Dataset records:

────────────────────

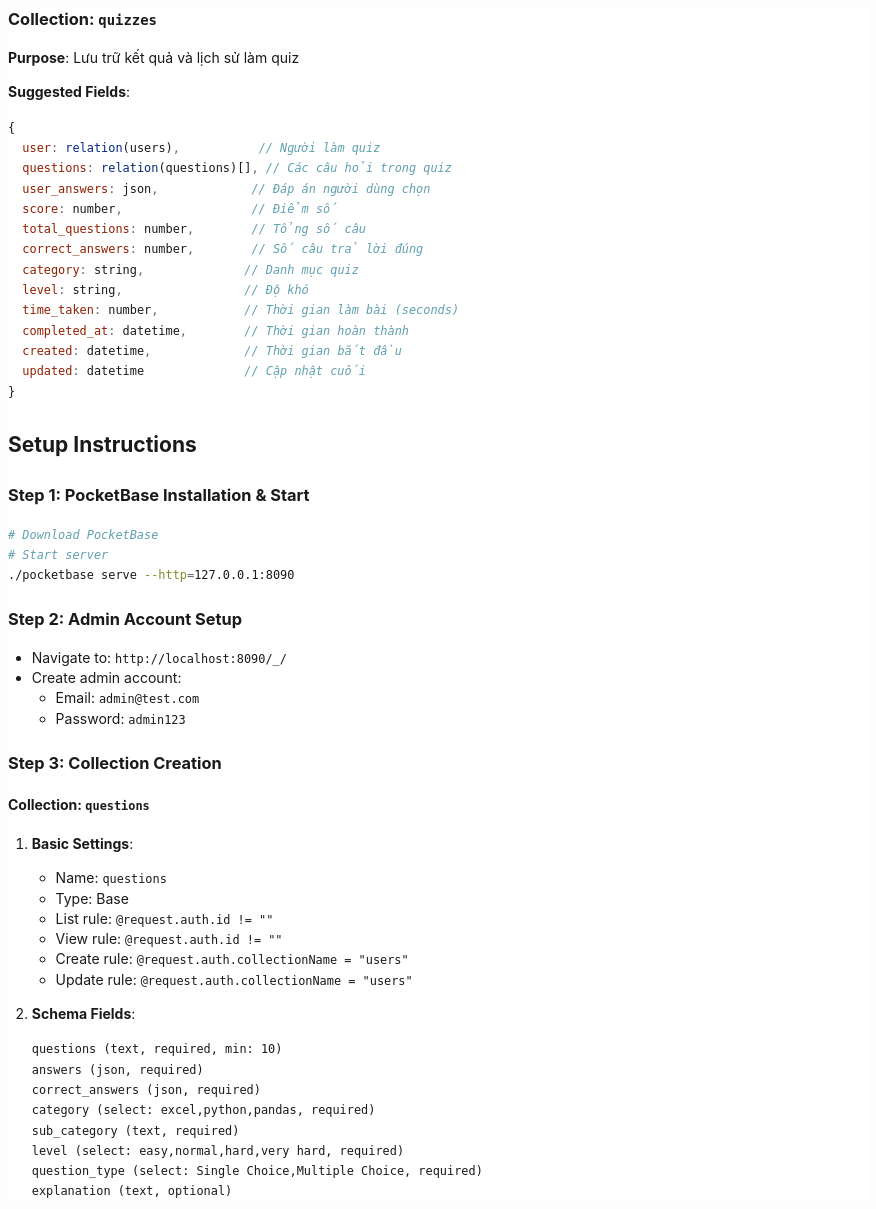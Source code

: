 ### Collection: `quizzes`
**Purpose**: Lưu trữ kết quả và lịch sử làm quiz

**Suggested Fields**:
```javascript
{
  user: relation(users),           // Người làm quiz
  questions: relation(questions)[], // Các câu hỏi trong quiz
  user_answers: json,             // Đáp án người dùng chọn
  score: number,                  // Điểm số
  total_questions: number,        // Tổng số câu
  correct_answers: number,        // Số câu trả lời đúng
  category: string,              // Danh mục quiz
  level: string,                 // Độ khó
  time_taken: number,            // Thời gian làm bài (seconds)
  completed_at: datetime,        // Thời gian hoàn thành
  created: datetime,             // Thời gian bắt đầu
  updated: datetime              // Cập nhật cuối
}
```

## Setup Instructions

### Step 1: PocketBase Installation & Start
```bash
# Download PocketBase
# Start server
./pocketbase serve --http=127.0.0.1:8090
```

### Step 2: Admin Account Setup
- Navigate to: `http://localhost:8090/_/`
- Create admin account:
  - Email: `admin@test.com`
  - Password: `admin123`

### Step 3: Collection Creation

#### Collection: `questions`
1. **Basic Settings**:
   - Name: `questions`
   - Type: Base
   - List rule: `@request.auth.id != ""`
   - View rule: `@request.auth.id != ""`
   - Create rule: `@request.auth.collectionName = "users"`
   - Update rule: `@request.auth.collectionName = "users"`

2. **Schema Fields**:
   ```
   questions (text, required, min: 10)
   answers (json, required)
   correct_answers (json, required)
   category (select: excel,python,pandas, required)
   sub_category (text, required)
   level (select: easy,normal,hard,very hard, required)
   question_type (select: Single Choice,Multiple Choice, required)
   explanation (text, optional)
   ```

────────────────────

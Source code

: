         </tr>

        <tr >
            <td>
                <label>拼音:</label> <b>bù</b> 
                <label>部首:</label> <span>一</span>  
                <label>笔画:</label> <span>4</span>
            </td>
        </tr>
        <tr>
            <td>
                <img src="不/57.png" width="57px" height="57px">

────────────────────

TASK STATEMENT - Given the data above, which lines hold the string "required"? Return them.

WRITTEN ANSWER -
   questions (text, required, min: 10)
   answers (json, required)
   correct_answers (json, required)
   category (select: excel,python,pandas, required)
   sub_category (text, required)
   level (select: easy,normal,hard,very hard, required)
   question_type (select: Single Choice,Multiple Choice, required)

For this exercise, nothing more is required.